- [WHAT YOU SHOULD DO]: All of the data should be output character for character, except the pictures.

- [DATASET RECORDS]:
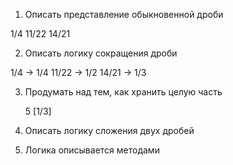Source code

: 1. Описать представление обыкновенной дроби

  1/4  11/22  14/21

2. Описать логику сокращения дроби

  1/4 -> 1/4   11/22 -> 1/2  14/21 -> 1/3

3. Продумать над тем, как хранить целую часть

     5 [1/3]

4. Описать логику сложения двух дробей
5. Логика описывается методами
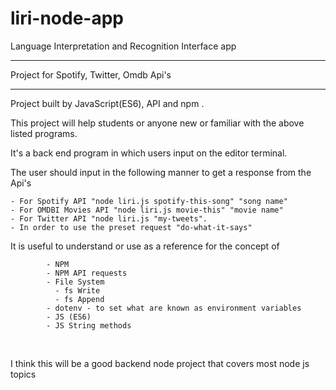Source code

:# liri-node-app

Language Interpretation and Recognition Interface app

-------------------------------------------------------------------------------------------------
Project for Spotify, Twitter, Omdb Api's 

-------------------------------------------------------------------------------------------------
Project built by JavaScript(ES6), API and npm .

This project will help students or anyone new or familiar with the above listed programs. 

It's a back end program in which users input on the editor terminal.  

The user should input in the following manner to get a response from the Api's

    - For Spotify API "node liri.js spotify-this-song" "song name"
    - For OMDBI Movies API "node liri.js movie-this" "movie name"
    - For Twitter API "node liri.js "my-tweets".
    - In order to use the preset request "do-what-it-says"    
    
It is useful to understand or use as a reference for the concept of 

            - NPM 
            - NPM API requests
            - File System 
              - fs Write
              - fs Append
            - dotenv - to set what are known as environment variables
            - JS (ES6)
            - JS String methods
            
            
            
I think this will be a good backend node project that covers most node js topics
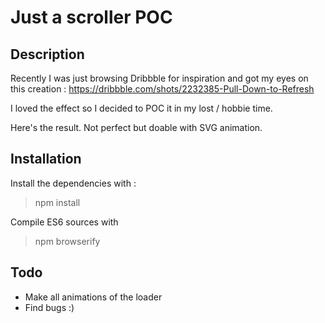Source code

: # Just a scroller POC 

## Description

Recently I was just browsing Dribbble for inspiration and got my eyes on this creation :  https://dribbble.com/shots/2232385-Pull-Down-to-Refresh

I loved the effect so I decided to POC it in my lost / hobbie time.

Here's the result. Not perfect but doable with SVG animation.

## Installation
Install the dependencies with : 
> npm install

Compile ES6 sources with
> npm browserify

## Todo 
- Make all animations of the loader
- Find bugs :)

- [EXERCISE SOLUTION]:
Source code

: 1. Описать представление обыкновенной дроби

  1/4  11/22  14/21

2. Описать логику сокращения дроби

  1/4 -> 1/4   11/22 -> 1/2  14/21 -> 1/3

3. Продумать над тем, как хранить целую часть

     5 [1/3]

4. Описать логику сложения двух дробей
5. Логика описывается методами
Source code

:# liri-node-app

Language Interpretation and Recognition Interface app

-------------------------------------------------------------------------------------------------
Project for Spotify, Twitter, Omdb Api's 

-------------------------------------------------------------------------------------------------
Project built by JavaScript(ES6), API and npm .

This project will help students or anyone new or familiar with the above listed programs. 

It's a back end program in which users input on the editor terminal.  

The user should input in the following manner to get a response from the Api's

    - For Spotify API "node liri.js spotify-this-song" "song name"
    - For OMDBI Movies API "node liri.js movie-this" "movie name"
    - For Twitter API "node liri.js "my-tweets".
    - In order to use the preset request "do-what-it-says"    
    
It is useful to understand or use as a reference for the concept of 

            - NPM 
            - NPM API requests
            - File System 
              - fs Write
              - fs Append
            - dotenv - to set what are known as environment variables
            - JS (ES6)
            - JS String methods
            
            
            
I think this will be a good backend node project that covers most node js topics
Source code

: # Just a scroller POC 

## Description

Recently I was just browsing Dribbble for inspiration and got my eyes on this creation :  https://dribbble.com/shots/2232385-Pull-Down-to-Refresh

I loved the effect so I decided to POC it in my lost / hobbie time.

Here's the result. Not perfect but doable with SVG animation.

## Installation
Install the dependencies with : 
> npm install

Compile ES6 sources with
> npm browserify

## Todo 
- Make all animations of the loader
- Find bugs :)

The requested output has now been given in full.